Dairy farmers are the original environmentalists. Living on or near the land that they farm, and no matter how many cows they milk, they understand the importance of protecting natural resources – it’s a responsibility they share with the local community. Farmers take initiative and work with experts to find and implement new ways to reduce energy, protect and conserve water and install renewable energy sources. Dairy farms produce a gallon of milk using 95 percent less land, 65 percent less water and while producing 76 percent less manure compared to 1944. The latest research shows that the U.S. dairy industry accounts for less than two percent of U.S. greenhouse gas emissions.

Upcycling and Responsible Production

Cows possess four-chambered stomach and a digestive system that allows them to eat food byproducts that humans cannot. These byproducts such as potato peels, onions, brewery grains, spent grains from bakeries, hazelnut hulls, and cotton seed, make up over 80% of a cow’s diet. Feeding cows these byproducts not only provides them with a nutritious diet but also helps reduce carbon emissions compared to sending the byproducts to landfills. Dairy farms’ role in upcycling these byproducts is essential for many industries, such as breweries, which produce a significant amount of waste that can be repurposed as cow feed.

Net Zero

By 2050, U.S. dairy collectively commits to achieving greenhouse gas neutrality, optimizing water use while maximizing recycling and improving water quality. Recognizing there is no one-size-fits-all solution, the Net Zero Initiative works to support dairy farms and break down barriers to empower all farms to reduce their environmental impact in an economically viable way.

Water Usage

When water is used on a dairy farm, the first place it goes is to the cows. A lactating dairy cow drinks between 30-50 gallons of water each day. Part of that water goes into the milk dairy cows produce, which is 87% water, plus 13 nutrients that are essential for your health. A plate cooler is reuses water from across the dairy to efficiently chill the milk so that it can be shipped to a processor. Farmers also use that water to wash the cows, their barns, and water crops.

Soil Health

Healthy soil is the foundation for growing productive and sustainable crops. Many dairy farmers grow their own crops to feed to their cows and take pride in managing soil health to maximize nutrients. By cultivating a mix of grasses, clover, and high-tannin plants, farmers increase pasture biodiversity.

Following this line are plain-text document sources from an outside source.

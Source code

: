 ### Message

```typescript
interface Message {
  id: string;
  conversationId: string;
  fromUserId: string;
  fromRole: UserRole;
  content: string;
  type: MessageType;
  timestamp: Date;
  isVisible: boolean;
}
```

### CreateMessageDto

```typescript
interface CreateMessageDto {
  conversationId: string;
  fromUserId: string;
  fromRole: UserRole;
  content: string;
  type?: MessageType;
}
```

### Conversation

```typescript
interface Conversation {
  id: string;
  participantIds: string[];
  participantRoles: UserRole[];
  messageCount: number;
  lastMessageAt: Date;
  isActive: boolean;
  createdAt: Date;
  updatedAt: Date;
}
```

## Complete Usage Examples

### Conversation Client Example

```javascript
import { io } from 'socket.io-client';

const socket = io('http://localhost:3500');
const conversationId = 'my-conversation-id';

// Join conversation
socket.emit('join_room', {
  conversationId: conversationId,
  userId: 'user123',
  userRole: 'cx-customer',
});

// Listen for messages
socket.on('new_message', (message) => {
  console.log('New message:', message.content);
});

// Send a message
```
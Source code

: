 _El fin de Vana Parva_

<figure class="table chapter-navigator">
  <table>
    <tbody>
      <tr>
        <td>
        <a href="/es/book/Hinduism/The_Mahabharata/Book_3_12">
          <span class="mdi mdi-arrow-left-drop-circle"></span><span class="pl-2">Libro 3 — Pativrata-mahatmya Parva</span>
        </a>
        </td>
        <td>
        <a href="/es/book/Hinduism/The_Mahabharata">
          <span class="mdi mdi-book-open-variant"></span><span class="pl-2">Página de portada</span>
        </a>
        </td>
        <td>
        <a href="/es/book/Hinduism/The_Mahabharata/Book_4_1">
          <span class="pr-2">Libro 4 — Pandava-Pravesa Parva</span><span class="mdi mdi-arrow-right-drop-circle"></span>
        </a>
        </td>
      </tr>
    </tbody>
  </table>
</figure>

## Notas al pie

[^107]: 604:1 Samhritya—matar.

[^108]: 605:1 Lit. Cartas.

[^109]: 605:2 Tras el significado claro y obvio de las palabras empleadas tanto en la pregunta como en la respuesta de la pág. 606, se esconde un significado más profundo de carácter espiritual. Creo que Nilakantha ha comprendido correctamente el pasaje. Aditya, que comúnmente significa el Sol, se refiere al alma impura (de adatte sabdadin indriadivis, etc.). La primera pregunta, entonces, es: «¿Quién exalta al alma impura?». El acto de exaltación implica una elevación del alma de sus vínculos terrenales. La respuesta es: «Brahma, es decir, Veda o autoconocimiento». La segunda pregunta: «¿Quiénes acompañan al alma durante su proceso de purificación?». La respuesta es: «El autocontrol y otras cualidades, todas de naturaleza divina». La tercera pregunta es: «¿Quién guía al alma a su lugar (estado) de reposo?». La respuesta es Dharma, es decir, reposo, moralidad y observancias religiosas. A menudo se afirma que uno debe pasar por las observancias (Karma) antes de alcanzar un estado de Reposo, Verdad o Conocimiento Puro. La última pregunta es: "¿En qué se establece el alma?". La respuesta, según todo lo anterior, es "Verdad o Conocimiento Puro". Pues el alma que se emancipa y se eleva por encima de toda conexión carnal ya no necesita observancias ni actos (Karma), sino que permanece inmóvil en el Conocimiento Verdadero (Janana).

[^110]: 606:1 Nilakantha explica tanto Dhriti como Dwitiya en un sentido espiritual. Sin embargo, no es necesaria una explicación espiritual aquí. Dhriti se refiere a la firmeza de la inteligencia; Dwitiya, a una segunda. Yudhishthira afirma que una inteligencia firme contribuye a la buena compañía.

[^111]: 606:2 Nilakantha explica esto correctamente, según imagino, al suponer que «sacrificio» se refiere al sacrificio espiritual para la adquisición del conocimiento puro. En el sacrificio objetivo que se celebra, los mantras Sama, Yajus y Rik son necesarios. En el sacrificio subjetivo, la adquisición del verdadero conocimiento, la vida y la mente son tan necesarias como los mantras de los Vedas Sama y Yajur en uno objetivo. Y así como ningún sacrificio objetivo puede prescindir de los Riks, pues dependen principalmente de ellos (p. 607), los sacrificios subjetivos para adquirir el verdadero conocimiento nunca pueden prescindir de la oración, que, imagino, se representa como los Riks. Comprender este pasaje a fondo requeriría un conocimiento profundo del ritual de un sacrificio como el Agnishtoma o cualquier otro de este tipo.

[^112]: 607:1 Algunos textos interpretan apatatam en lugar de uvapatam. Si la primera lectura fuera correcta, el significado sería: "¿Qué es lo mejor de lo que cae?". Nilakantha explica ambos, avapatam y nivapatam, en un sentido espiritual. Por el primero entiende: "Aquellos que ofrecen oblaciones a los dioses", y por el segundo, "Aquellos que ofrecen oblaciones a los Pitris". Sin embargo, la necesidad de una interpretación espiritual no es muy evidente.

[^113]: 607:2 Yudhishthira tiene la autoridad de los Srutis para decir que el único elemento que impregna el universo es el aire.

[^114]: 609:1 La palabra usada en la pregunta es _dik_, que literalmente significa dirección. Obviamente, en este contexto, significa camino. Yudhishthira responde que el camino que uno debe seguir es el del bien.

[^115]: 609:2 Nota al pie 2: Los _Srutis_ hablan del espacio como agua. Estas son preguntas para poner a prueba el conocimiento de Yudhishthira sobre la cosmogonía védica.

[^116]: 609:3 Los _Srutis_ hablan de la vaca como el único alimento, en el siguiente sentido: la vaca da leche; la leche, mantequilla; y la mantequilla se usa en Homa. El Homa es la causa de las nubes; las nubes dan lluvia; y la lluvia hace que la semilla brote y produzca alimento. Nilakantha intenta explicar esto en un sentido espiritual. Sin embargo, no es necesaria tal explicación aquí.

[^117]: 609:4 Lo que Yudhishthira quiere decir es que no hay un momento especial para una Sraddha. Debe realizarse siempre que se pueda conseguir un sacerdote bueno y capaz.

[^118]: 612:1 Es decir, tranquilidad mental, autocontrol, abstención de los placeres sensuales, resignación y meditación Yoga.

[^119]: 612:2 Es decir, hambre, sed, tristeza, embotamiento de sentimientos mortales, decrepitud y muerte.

Oregon Dairy’s Sustainability Award Winners

Rickreall Dairy, Tillamook County Creamery Association, Threemile Canyon Farms & Rogue Creamery

Four Oregon dairy farms and businesses have been recognized for their commitment to sustainability​. Renewable energy, water reduction, upcycling byproduct and using innovative technologies are just some of the ways dairy farms are careful stewards. One thing is certain — their actions, both big and small, demonstrate that wholesome dairy products are produced responsibly.​Congratulations to all our winners, Rickreall Dairy, Tillamook County Creamery Association, Threemile Canyon Farms and Rogue Creamery.